FEHBP vs. Medicare, part II

Here are the two charts from Walton Francis’s book that I presented in my post this morning. If you haven’t already done so, go read that post for an explanation of them. I will not review it again here. Here’s chart 1:

Let’s call the following “chart 2”.

What I focus on in this post is the fact that the two charts show two different things. That’s both obvious and subtle. The first chart above (chart 1) illustrates program cost growth for both FEHBP and Medicare. Since FEHBP premiums are not taxed and Medicare is, largely, tax financed, this is the chart of relevance to taxpayers. Which program has grown more? As we can see, it’s pretty much a wash.

Now consider the second chart (chart 2). If we presume that there is no (or negligible) enrollee cost growth for Medicare, then it is showing us a comparison of the benefits-adjusted rates of growth of the programs. Since Medicare and FEHBP have, essentially, the same unadjusted growth rate (as shown in chart 1), we can view the Medicare line in the second chart as a proxy for unadjusted FEHBP growth. With this in mind, what the second chart is illustrating is how much FEHBP benefits have grown in generosity. The gap between the two lines is a measure of that generosity growth. What it is showing is that program spending is growing (at about the rate of Medicare), and it is doing so in large part by “buying down” enrollee out of pocket costs. This is the chart an enrollee of the program should be interested in. He’s getting a great deal, and it gets better every year. (There is a big potential caveat to this. It’s in a footnote.*)

What I’m getting at is that the second chart is not really a pure cost control chart. It is an illustration of the increasing generosity of FEHBP. That generosity is occurring with no greater spending growth than Medicare, whose benefits are relatively stagnant. Consequently, FEHBP is becoming relatively more efficient in converting program dollars to benefits. That’s great for FEHBP enrollees. All things being equal, I’m happy for them to get a better and better deal. (I am, in fact, one of the enrollees in the program.) I’m disappointed Medicare is not attaining the same degree of efficiency for its beneficiaries.

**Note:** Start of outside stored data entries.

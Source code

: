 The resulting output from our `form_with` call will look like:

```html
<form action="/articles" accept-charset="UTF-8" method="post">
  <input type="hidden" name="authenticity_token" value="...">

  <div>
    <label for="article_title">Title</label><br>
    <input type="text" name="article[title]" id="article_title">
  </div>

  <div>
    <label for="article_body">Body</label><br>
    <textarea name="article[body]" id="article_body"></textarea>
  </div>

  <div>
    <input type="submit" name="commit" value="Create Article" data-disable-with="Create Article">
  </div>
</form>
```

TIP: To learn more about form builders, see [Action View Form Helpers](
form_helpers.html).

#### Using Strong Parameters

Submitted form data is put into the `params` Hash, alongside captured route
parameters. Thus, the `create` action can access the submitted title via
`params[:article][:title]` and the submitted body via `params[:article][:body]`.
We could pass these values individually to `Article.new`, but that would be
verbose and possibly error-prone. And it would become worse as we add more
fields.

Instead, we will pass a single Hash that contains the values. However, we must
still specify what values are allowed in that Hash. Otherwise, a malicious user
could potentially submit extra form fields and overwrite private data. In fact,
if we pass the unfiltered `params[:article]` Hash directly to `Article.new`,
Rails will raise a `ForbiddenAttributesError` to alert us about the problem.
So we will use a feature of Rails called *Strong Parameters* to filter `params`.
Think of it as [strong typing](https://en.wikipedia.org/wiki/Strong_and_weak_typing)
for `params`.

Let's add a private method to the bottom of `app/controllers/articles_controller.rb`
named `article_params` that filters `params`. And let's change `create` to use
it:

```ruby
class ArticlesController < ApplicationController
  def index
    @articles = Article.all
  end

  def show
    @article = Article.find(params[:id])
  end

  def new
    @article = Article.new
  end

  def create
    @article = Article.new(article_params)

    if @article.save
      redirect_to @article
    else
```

But this conclusion about the superior program-revenue-to-benefits-conversion efficiency of FEHBP is not the same thing as superior program cost control. If I only cared about that (and that is what self-interested taxpayers who are not program enrollees should care about), I’d not want to see FEHBP getting more generous. Instead I’d want to see its spending growth to be lower relative to Medicare. The first chart shows that it isn’t. According to Francis’s analysis, on cost control alone, FEHBP is not outperforming Medicare. On efficiency of conversion of program dollars to enrollee benefits, it is.

We can rejoice about the efficiency of FEHBP, but we can’t say that it has better cost control relative to Medicare. To be sure, all else held constant, FEHBP would be even worse off if it was less efficient. By the same token, if Medicare were as (increasingly) efficient as FEHBP, the program could save a considerable sum. From that perspective, efficiency is playing a behind the scenes role in cost control. But we can also say that one possible consequence of the design of FEHBP is that it is voracious in its benefits enhancement. Instead of holding benefits at constant levels or letting them increase a bit, it has allowed them to grow to the point that it has traded away its efficiency advantage relative to Medicare.

In his Putting Medicare Consumers in Charge: Lesson from the FEHBP, Walton Francis covers a lot of issues and angles that I did not have space to get to in this post or the prior one. It is a must read for anyone interested in FEHBP, Medicare, and the interplay between the two.

* There is a hidden assumption here. It’s that some of FEHBP program spending is not in lieu of wages. If we were talking about a private sector firm, I’d reject this assumption. Studies have shown that premiums come at the expense of wages dollar-for-dollar, in the long run. But this is the federal government, which has a regulated pay schedule. To the extent the pay schedule is adjusted to reflect fringe benefits, including health care, then some of what I’ve written in this post is not correct. If/when warranted, I will post an update. However, I have asked several health economist who know the literature very well and they all say this has never been studied for the federal workforce. They also find it plausible that federal wages are stickier than private ones.